From 905eef2b06f1e890b1dfd228aa4fa1fa2308d687 Mon Sep 17 00:00:00 2001
From: Jakub Wilk <jwilk@jwilk.net>
Date: Wed, 18 Jul 2018 18:47:26 +0200
Subject: [PATCH 2/8] [imgur] Allow digits in filename extension

---
 youtube_dl/extractor/imgur.py | 5 ++++-
 1 file changed, 4 insertions(+), 1 deletion(-)

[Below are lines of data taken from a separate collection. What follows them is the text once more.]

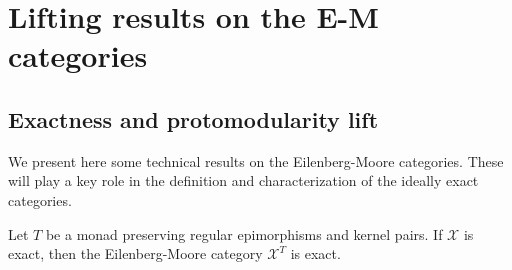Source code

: \chapter{Lifting results on the E-M categories}

\fontsize{12}{14.5}\selectfont

\section{Exactness and protomodularity lift}

We present here some technical results on the Eilenberg-Moore categories. These will play a key role in the definition and characterization of the ideally exact categories.

\begin{mainbox}{}
    \begin{prop}\label{algebras category is exact if the base category is exact}
        Let $T$ be a monad preserving regular epimorphisms and kernel pairs. If $\mathcal{X}$ is exact, then the Eilenberg-Moore category $\mathcal{X}^T$ is exact.
    \end{prop}
\end{mainbox}

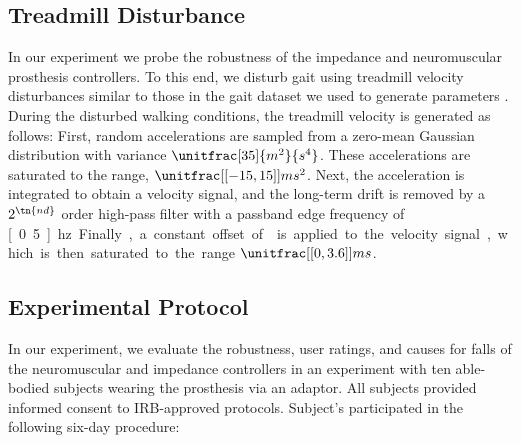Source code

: \subsection{Treadmill Disturbance}\label{sec:treadmill_exp_disturbance}
In our experiment we probe the robustness of the impedance and neuromuscular
prosthesis controllers. To this end, we disturb gait using treadmill velocity
disturbances similar to those in the gait dataset we used to generate parameters
\citep{moore2015elaborate}. During the disturbed walking conditions, the
treadmill velocity is generated as follows: First, random accelerations are
sampled from a zero-mean Gaussian distribution with variance
$\unitfrac[35]{m^2}{s^4}$. These accelerations are saturated to the range,
$\unitfrac[{[-15, 15]}]{m}{s^2}$. Next, the acceleration is integrated to obtain
a velocity signal, and the long-term drift is removed by a $2^\tn{nd}$ order
high-pass filter with a passband edge frequency of \unit[0.5]{hz}. Finally, a
constant offset of  is applied to the velocity signal, which
is then saturated to the range $\unitfrac[{[0, 3.6]}]{m}{s}$.

\subsection{Experimental Protocol}

In our experiment, we evaluate the robustness, user ratings, and causes for
falls of the neuromuscular and impedance controllers in an experiment with ten
able-bodied subjects wearing the prosthesis via an adaptor. All subjects
provided informed consent to IRB-approved protocols. Subject's participated in
the following six-day procedure:


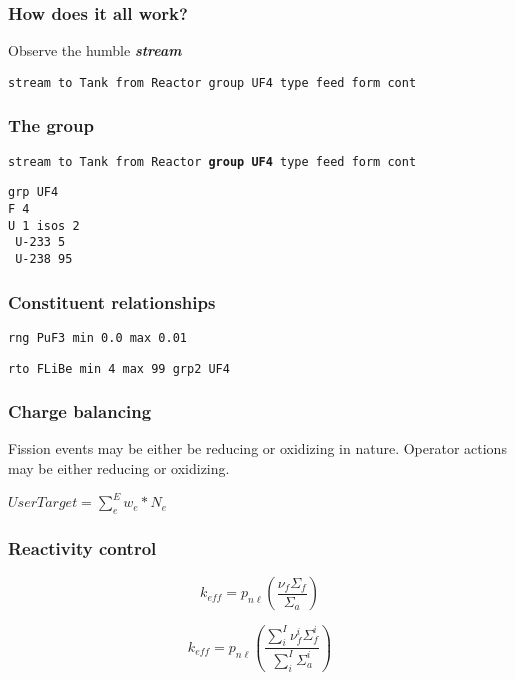 \documentclass{beamer}
\begin{document}
\begin{frame}
\frametitle{How does it all work?}

Observe the humble \textbf{\textit{stream}}

\hspace{2cm}

\small{\texttt{stream to Tank from Reactor group UF4 type feed form cont}}

\end{frame}

\begin{frame}
\frametitle{The group}

\small{\texttt{stream to Tank from Reactor \textbf{group UF4} type feed form cont}}

\hspace{2cm}

\texttt{grp UF4}\\
\texttt{F   4}\\
\texttt{U   1   isos    2}\\
\texttt{    U-233    5}\\
\texttt{    U-238   95}

\end{frame}

\begin{frame}
\frametitle{Constituent relationships}

\texttt{rng PuF3    min 0.0 max 0.01}

\hspace{2cm}

\texttt{rto FLiBe   min 4   max 99  grp2    UF4}

\end{frame}

\begin{frame}
\frametitle{Charge balancing}

Fission events may be either be reducing or oxidizing in nature. Operator
actions may be either reducing or oxidizing.

\hspace{2cm}

$UserTarget = \sum\limits_{e}^{E}w_{e}*N_{e}$

\end{frame}

\begin{frame}
\frametitle{Reactivity control}

    \begin{equation}
    \label{reactivity}
        k_{eff} = p_{n\ell}\left(\frac{\nu_{f}\Sigma_{f}}{\Sigma_{a}}\right)
    \end{equation}

    \begin{equation}
    \label{reactivity_sum}
        k_{eff} = p_{n\ell}\left(\frac{\sum\limits_{i}^{I}\nu_{f}^{i}\Sigma_{f}^{i}}{\sum\limits_{i}^{I}\Sigma_{a}^{i}}\right)
    \end{equation}

\end{frame}
\end{document}
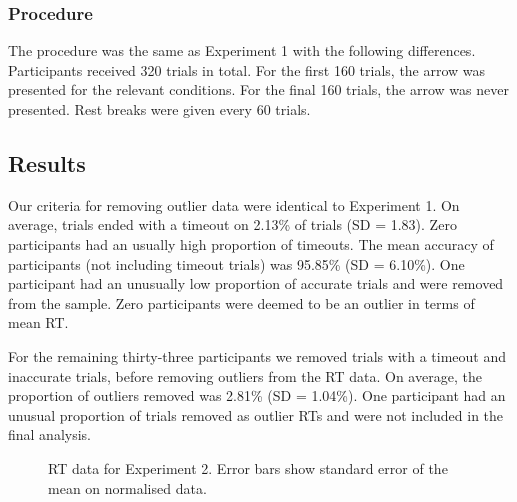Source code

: \documentclass[
  man,
  floatsintext,
  longtable,
  nolmodern,
  notxfonts,
  notimes,
  colorlinks=true,linkcolor=blue,citecolor=blue,urlcolor=blue]{apa7}
\begin{document}
\subsubsection{Procedure}\label{procedure-1}

The procedure was the same as Experiment 1 with the following
differences. Participants received 320 trials in total. For the first
160 trials, the arrow was presented for the relevant conditions. For the
final 160 trials, the arrow was never presented. Rest breaks were given
every 60 trials.

\subsection{Results}\label{results-1}

Our criteria for removing outlier data were identical to Experiment 1.
On average, trials ended with a timeout on 2.13\% of trials (SD = 1.83).
Zero participants had an usually high proportion of timeouts. The mean
accuracy of participants (not including timeout trials) was 95.85\% (SD
= 6.10\%). One participant had an unusually low proportion of accurate
trials and were removed from the sample. Zero participants were deemed
to be an outlier in terms of mean RT.

For the remaining thirty-three participants we removed trials with a
timeout and inaccurate trials, before removing outliers from the RT
data. On average, the proportion of outliers removed was 2.81\% (SD =
1.04\%). One participant had an unusual proportion of trials removed as
outlier RTs and were not included in the final analysis.

\begin{figure}[H]

\caption{\label{fig-RT-exp2}RT data for Experiment 2. Error bars show
standard error of the mean on normalised data.}


\end{figure}%
\end{document}
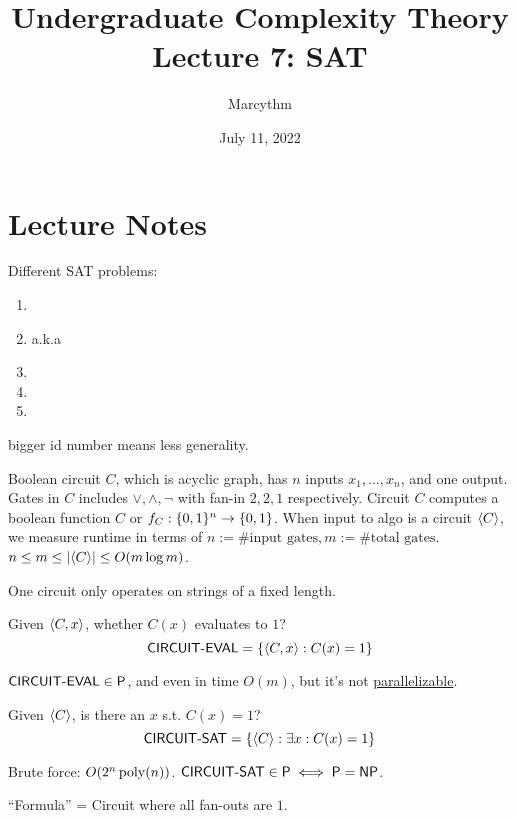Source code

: \documentclass{article}
\title{Undergraduate Complexity Theory \\ Lecture 7: SAT}
\author{Marcythm}
\date{July 11, 2022}
\begin{document}
\maketitle{}

\section{Lecture Notes}

Different SAT problems:
\begin{enumerate}
  \item {}
  \item {} a.k.a 
  \item {}
  \item {}
  \item {}
\end{enumerate}
bigger id number means less generality.

Boolean circuit \(C\), which is acyclic graph, has \(n\) inputs \(x_1, \ldots, x_n\), and one output. Gates in \(C\) includes \(\vee, \wedge, \neg\) with fan-in \(2, 2, 1\) respectively. Circuit \(C\) computes a boolean function \(C\) or \(f_C: \lbrace0, 1\rbrace^n \to \lbrace0, 1\rbrace\).
When input to algo is a circuit \(\langle C\rangle\), we measure runtime in terms of \(n := \text{\# input gates}, m := \text{\# total gates}\). \(n \leq m \leq \lvert\langle C\rangle\rvert \leq O(m \log m)\).

\begin{remark}
  One circuit only operates on strings of a fixed length.
\end{remark}

\begin{definition}
  Given \(\langle C, x\rangle\), whether \(C(x)\) evaluates to \(1\)?
  \[ \text{\sf CIRCUIT-EVAL} = \lbrace\langle C, x\rangle : C(x) = 1\rbrace \]
\end{definition}

\(\text{\sf CIRCUIT-EVAL} \in \text{\sf P}\), and even in time \(O(m)\), but it's not \ul{parallelizable}.

\begin{definition}
  Given \(\langle C\rangle\), is there an \(x\) s.t. \(C(x) = 1\)?
  \[ \text{\sf CIRCUIT-SAT} = \lbrace\langle C\rangle : \exists x: C(x) = 1\rbrace \]
\end{definition}

Brute force: \(O(2^n \operatorname{poly}(n))\). \( \text{\sf CIRCUIT-SAT} \in \text{\sf P} \iff \text{\sf P} = \text{\sf NP} \).

\begin{definition}
  ``Formula'' = Circuit where all fan-outs are \(1\).
\end{definition}
\end{document}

diff --git a/youtube_dl/extractor/imgur.py b/youtube_dl/extractor/imgur.py
index 2901960a5..ecc958a17 100644
--- a/youtube_dl/extractor/imgur.py
+++ b/youtube_dl/extractor/imgur.py
@@ -12,7 +12,7 @@ from ..utils import (
 
 
 class ImgurIE(InfoExtractor):
-    _VALID_URL = r'https?://(?:i\.)?imgur\.com/(?:(?:gallery|(?:topic|r)/[^/]+)/)?(?P<id>[a-zA-Z0-9]{6,})(?:[/?#&]+|\.[a-z]+)?$'
+    _VALID_URL = r'https?://(?:i\.)?imgur\.com/(?:(?:gallery|(?:topic|r)/[^/]+)/)?(?P<id>[a-zA-Z0-9]{6,})(?:[/?#&]+|\.[a-z0-9]+)?$'
 
     _TESTS = [{
         'url': 'https://i.imgur.com/A61SaA1.gifv',
@@ -43,6 +43,9 @@ class ImgurIE(InfoExtractor):
     }, {
         'url': 'http://imgur.com/r/aww/VQcQPhM',
         'only_matching': True,
+    }, {
+        'url': 'https://i.imgur.com/crGpqCV.mp4',
+        'only_matching': True,
     }]
 
     def _real_extract(self, url):

From bd21ead2a20ff16ec8cb10da72526103471069d6 Mon Sep 17 00:00:00 2001
From: Remita Amine <remitamine@gmail.com>
Date: Wed, 18 Jul 2018 18:29:18 +0100
Subject: [PATCH 3/8] [extractor/common] add support for DASH and MSS formats
 extraction in SMIL manifests

---
 youtube_dl/extractor/common.py | 15 ++++++++-------
 1 file changed, 8 insertions(+), 7 deletions(-)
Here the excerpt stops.